Monday, 29 July 2013

Work till you drop whether you want to or not and do zero hour contracts



The UK has an ageing population and an ageing workforce. Throughout the 1990s, fewer than 8% of men over 65 and women over 60 were in work. By 2006, this had increased to 10% of men and 12% of women of state pension age (SPA). And the number of workers aged 65 and over who are still in work has doubled in the past decade. In addition, the over-50s now form more than a quarter (27%) of the UK workforce and by 2020 it is estimated that they will make up almost a third of workers.

So it’s work till you drop whether you want to or not.

The government has now increased the SPA to 66 for both men and women between 2018 and 2020. It also announced that it will change the law again to increase the SPA to 67 between 2026 and 2028. And although the SPA is already scheduled to rise to 68 by 2046, this target will now be subject to five-yearly reviews, as announced in January 2013. And the government’s changes to public sector pensions, which provoked co-ordinated strike action by unions, will certainly mean that public service workers will have to pay more, work longer and receive lower pensions in future.

By nailing workers down to the floorboards in such a way will have serious consequences for generations to come and may lead to social unrest as working people and their families struggle to retain and sustain regular full-time employment, especially in light of employers and the Bosses now opting to exploit and using part-time workers. We can see already the impact that low pay is having on the low paid worker finding it hard to pay bill and using food banks to survive.

Yesterday the Guardian ran a story about Sports Direct’s entire 20,000 part-time workforce being employed on zero-hour contracts, you can read the full story here.

My understanding of zero hours is (and please correct me if I am wrong) a zero hours worker is someone who agrees that the employer does not have to provide work but if there is work to do then, the worker is obliged to accept it. The contract is for a worker who has no fixed working hours and agrees (mistakenly) to work on a day to day or week by week basis. The contract can be used for for temporary or permanent workers.

More than 150 staff at the House of Commons are employed on the controversial zero hours contracts, despite growing calls by MPs for tougher rules to prevent workers being exploited by them. And now it has emerged that the NHS are using almost 70,000 staff on zero hour contracts.
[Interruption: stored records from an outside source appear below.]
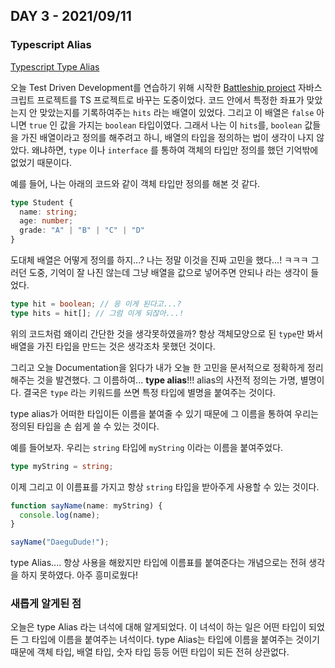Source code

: ## DAY 3 - 2021/09/11

### Typescript Alias

[Typescript Type Alias](https://www.typescriptlang.org/docs/handbook/2/everyday-types.html#type-aliases)

오늘 Test Driven Development를 연습하기 위해 시작한 [Battleship project](<https://en.wikipedia.org/wiki/Battleship_(game)>) 자바스크립트 프로젝트를 TS 프로젝트로 바꾸는 도중이었다. 코드 안에서 특정한 좌표가 맞았는지 안 맞았는지를 기록하여주는 `hits` 라는 배열이 있었다. 그리고 이 배열은 `false` 아니면 `true` 인 값을 가지는 `boolean` 타입이였다. 그래서 나는 이 `hits`를, `boolean` 값들을 가진 배열이라고 정의를 해주려고 하니, 배열의 타입을 정의하는 법이 생각이 나지 않았다. 왜냐하면, `type` 이나 `interface` 를 통하여 객체의 타입만 정의를 했던 기억밖에 없었기 때문이다.

예를 들어, 나는 아래의 코드와 같이 객체 타입만 정의를 해본 것 같다.

```typescript
type Student {
  name: string;
  age: number;
  grade: "A" | "B" | "C" | "D"
}
```

도대체 배열은 어떻게 정의를 하지...? 나는 정말 이것을 진짜 고민을 했다...! ㅋㅋㅋ 그러던 도중, 기억이 잘 나진 않는데 그냥 배열을 값으로 넣어주면 안되나 라는 생각이 들었다.

```typescript
type hit = boolean; // 응 이게 된다고...?
type hits = hit[]; // 그럼 이게 되잖아...!
```

위의 코드처럼 왜이리 간단한 것을 생각못하였을까? 항상 객체모양으로 된 `type`만 봐서 배열을 가진 타입을 만드는 것은 생각조차 못했던 것이다.

그리고 오늘 Documentation을 읽다가 내가 오늘 한 고민을 문서적으로 정확하게 정리해주는 것을 발견했다. 그 이름하여... **type alias**!!! alias의 사전적 정의는 가명, 별명이다. 결국은 `type` 라는 키워드를 쓰면 특정 타입에 별명을 붙여주는 것이다.

type alias가 어떠한 타입이든 이름을 붙여줄 수 있기 때문에 그 이름을 통하여 우리는 정의된 타입을 손 쉽게 쓸 수 있는 것이다.

예를 들어보자. 우리는 `string` 타입에 `myString` 이라는 이름을 붙여주었다.

```typescript
type myString = string;
```

이제 그리고 이 이름표를 가지고 항상 `string` 타입을 받아주게 사용할 수 있는 것이다.

```typescript
function sayName(name: myString) {
  console.log(name);
}

sayName("DaeguDude!");
```

type Alias.... 항상 사용을 해왔지만 타입에 이름표를 붙여준다는 개념으로는 전혀 생각을 하지 못하였다. 아주 흥미로웠다!

### 새롭게 알게된 점

오늘은 type Alias 라는 녀석에 대해 알게되었다. 이 녀석이 하는 일은 어떤 타입이 되었든 그 타입에 이름을 붙여주는 녀석이다. type Alias는 타입에 이름을 붙여주는 것이기 때문에 객체 타입, 배열 타입, 숫자 타입 등등 어떤 타입이 되든 전혀 상관없다.
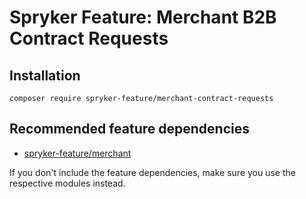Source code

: # Spryker Feature: Merchant B2B Contract Requests



## Installation

```
composer require spryker-feature/merchant-contract-requests
```

## Recommended feature dependencies
- [spryker-feature/merchant](https://github.com/spryker-feature/merchant)

If you don't include the feature dependencies, make sure you use the respective modules instead.
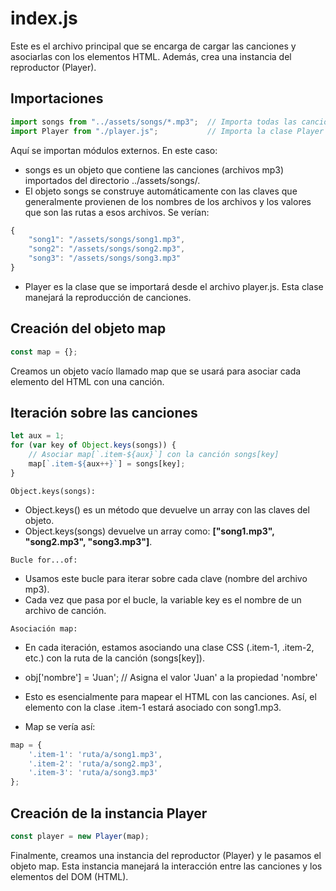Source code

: # index.js

Este es el archivo principal que se encarga de cargar las canciones y asociarlas con los elementos HTML. Además, crea una instancia del reproductor (Player).

## Importaciones

```javascript
import songs from "../assets/songs/*.mp3";  // Importa todas las canciones en formato mp3
import Player from "./player.js";           // Importa la clase Player desde el archivo player.js

```

Aquí se importan módulos externos. En este caso:

- songs es un objeto que contiene las canciones (archivos mp3) importados del directorio ../assets/songs/.
- El objeto songs se construye automáticamente con las claves que generalmente provienen de los nombres de los archivos y los valores que son las rutas a esos archivos.
Se verían: 
```javascript
{
    "song1": "/assets/songs/song1.mp3",
    "song2": "/assets/songs/song2.mp3",
    "song3": "/assets/songs/song3.mp3"
}

```

- Player es la clase que se importará desde el archivo player.js. Esta clase manejará la reproducción de canciones.

## Creación del objeto map

```javascript
const map = {};

```
Creamos un objeto vacío llamado map que se usará para asociar cada elemento del HTML con una canción.

## Iteración sobre las canciones
```javascript
let aux = 1;
for (var key of Object.keys(songs)) {
    // Asociar map[`.item-${aux}`] con la canción songs[key]
    map[`.item-${aux++}`] = songs[key];
}
```

`Object.keys(songs):`
- Object.keys() es un método que devuelve un array con las claves del objeto. 
- Object.keys(songs) devuelve un array como: **["song1.mp3", "song2.mp3", "song3.mp3"]**.

`Bucle for...of:`
- Usamos este bucle para iterar sobre cada clave (nombre del archivo mp3).
- Cada vez que pasa por el bucle, la variable key es el nombre de un archivo de canción.

`Asociación map:`

- En cada iteración, estamos asociando una clase CSS (.item-1, .item-2, etc.) con la ruta de la canción (songs[key]).

- obj['nombre'] = 'Juan'; // Asigna el valor 'Juan' a la propiedad 'nombre'

- Esto es esencialmente para mapear el HTML con las canciones. Así, el elemento con la clase .item-1 estará asociado con song1.mp3.

- Map se vería así:
```javascript
map = {
    '.item-1': 'ruta/a/song1.mp3',
    '.item-2': 'ruta/a/song2.mp3',
    '.item-3': 'ruta/a/song3.mp3'
};

```



## Creación de la instancia Player
```javascript
const player = new Player(map);
```
Finalmente, creamos una instancia del reproductor (Player) y le pasamos el objeto map. Esta instancia manejará la interacción entre las canciones y los elementos del DOM (HTML).
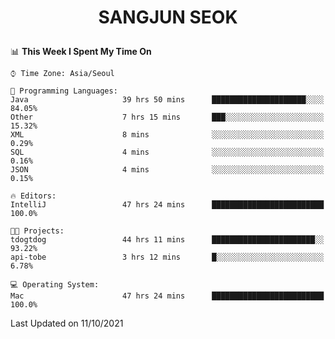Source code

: <h1>
 <p align="center">
   SANGJUN SEOK
 </p>
</h1>

<!--START_SECTION:waka-->
📊 **This Week I Spent My Time On** 

```text
⌚︎ Time Zone: Asia/Seoul

💬 Programming Languages: 
Java                     39 hrs 50 mins      █████████████████████░░░░   84.05% 
Other                    7 hrs 15 mins       ███░░░░░░░░░░░░░░░░░░░░░░   15.32% 
XML                      8 mins              ░░░░░░░░░░░░░░░░░░░░░░░░░   0.29% 
SQL                      4 mins              ░░░░░░░░░░░░░░░░░░░░░░░░░   0.16% 
JSON                     4 mins              ░░░░░░░░░░░░░░░░░░░░░░░░░   0.15%

🔥 Editors: 
IntelliJ                 47 hrs 24 mins      █████████████████████████   100.0%

🐱‍💻 Projects: 
tdogtdog                 44 hrs 11 mins      ███████████████████████░░   93.22% 
api-tobe                 3 hrs 12 mins       █░░░░░░░░░░░░░░░░░░░░░░░░   6.78%

💻 Operating System: 
Mac                      47 hrs 24 mins      █████████████████████████   100.0%

```


 Last Updated on 11/10/2021
<!--END_SECTION:waka-->
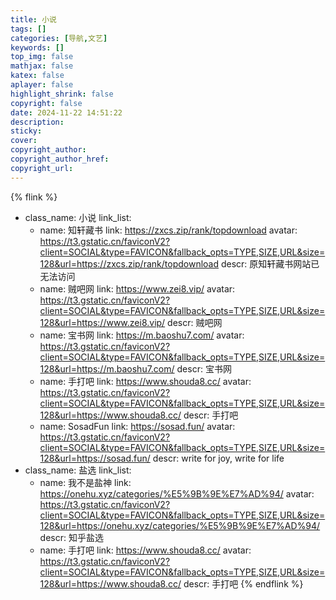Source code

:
 ```yaml
---
title: 小说
tags: []
categories: [导航,文艺]
keywords: []
top_img: false
mathjax: false
katex: false
aplayer: false
highlight_shrink: false
copyright: false
date: 2024-11-22 14:51:22
description:
sticky:
cover:
copyright_author:
copyright_author_href:
copyright_url:
---
```



{% flink %}
- class_name:  小说
  link_list:
    - name: 知轩藏书
      link: https://zxcs.zip/rank/topdownload
      avatar: https://t3.gstatic.cn/faviconV2?client=SOCIAL&type=FAVICON&fallback_opts=TYPE,SIZE,URL&size=128&url=https://zxcs.zip/rank/topdownload
      descr: 原知轩藏书网站已无法访问
    - name: 贼吧网
      link: https://www.zei8.vip/
      avatar: https://t3.gstatic.cn/faviconV2?client=SOCIAL&type=FAVICON&fallback_opts=TYPE,SIZE,URL&size=128&url=https://www.zei8.vip/
      descr: 贼吧网
    - name: 宝书网
      link: https://m.baoshu7.com/
      avatar: https://t3.gstatic.cn/faviconV2?client=SOCIAL&type=FAVICON&fallback_opts=TYPE,SIZE,URL&size=128&url=https://m.baoshu7.com/
      descr: 宝书网
    - name: 手打吧
      link: https://www.shouda8.cc/
      avatar: https://t3.gstatic.cn/faviconV2?client=SOCIAL&type=FAVICON&fallback_opts=TYPE,SIZE,URL&size=128&url=https://www.shouda8.cc/
      descr: 手打吧
    - name: SosadFun
      link: https://sosad.fun/
      avatar: https://t3.gstatic.cn/faviconV2?client=SOCIAL&type=FAVICON&fallback_opts=TYPE,SIZE,URL&size=128&url=https://sosad.fun/
      descr: write for joy, write for life
- class_name:  盐选
  link_list:
    - name: 我不是盐神
      link: https://onehu.xyz/categories/%E5%9B%9E%E7%AD%94/
      avatar: https://t3.gstatic.cn/faviconV2?client=SOCIAL&type=FAVICON&fallback_opts=TYPE,SIZE,URL&size=128&url=https://onehu.xyz/categories/%E5%9B%9E%E7%AD%94/
      descr: 知乎盐选
    - name: 手打吧
      link: https://www.shouda8.cc/
      avatar: https://t3.gstatic.cn/faviconV2?client=SOCIAL&type=FAVICON&fallback_opts=TYPE,SIZE,URL&size=128&url=https://www.shouda8.cc/
      descr: 手打吧
{% endflink %}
The only official estimate of the number of employees on such contracts was a 200,000 figure by the Office for National Statistics; and whilst I see no attempt will be made in this parliament to bring in any legislation to outlaw the practice its set to continue and expand and despite what Labour may say in opposition we all know by experience they act differently when in office.

A quarter of all workers are now part-time, for most this is not by choice I will argue; and one of the many drawbacks is that they cannot get promoted unless their hours are increased, so is it any wonder that many feel trapped?  The world of work is undergoing a fundamental shift a shift in the wrong direction for us all and the generation that comes after us; it is true that the vast majority of the population of this planet live in want to one degree or another whether they be industrial workers now a disappearing breed in Britain or the North American trying to make ends meet, or beggars on the streets of Britain, India and in the great USA. Yet still they seem to blindly accept that this is the inevitable consequence of things - and in the particular context of capitalism they are right. Various degrees of want will always exist in a private-property based society where all production is with a view to making a profit and where the majority sell their labour-power in return for a part only (now shrinking) wage, of what they produce.

But all is not lost, workers are now tentatively beginning to wake-up they see now more than ever that the years of tinkering with these problems by politicians, of all parties, well-meaning or not, has achieved nothing if anything matters have got worse. There is only one solution; which is the worlds workers must examine the contradictions of capitalism and then organise politically for a society where poverty, hunger, unemployment, pollution, waste, planned obsolescence of workers, war and a host of other things not mentioned in this post will be a thing of the past.

1 comment:

Chris H said...

I also believe on zero hour contracts you don't get sick pay and the employer doesn't have to pay NI. No wonder the employer loves it.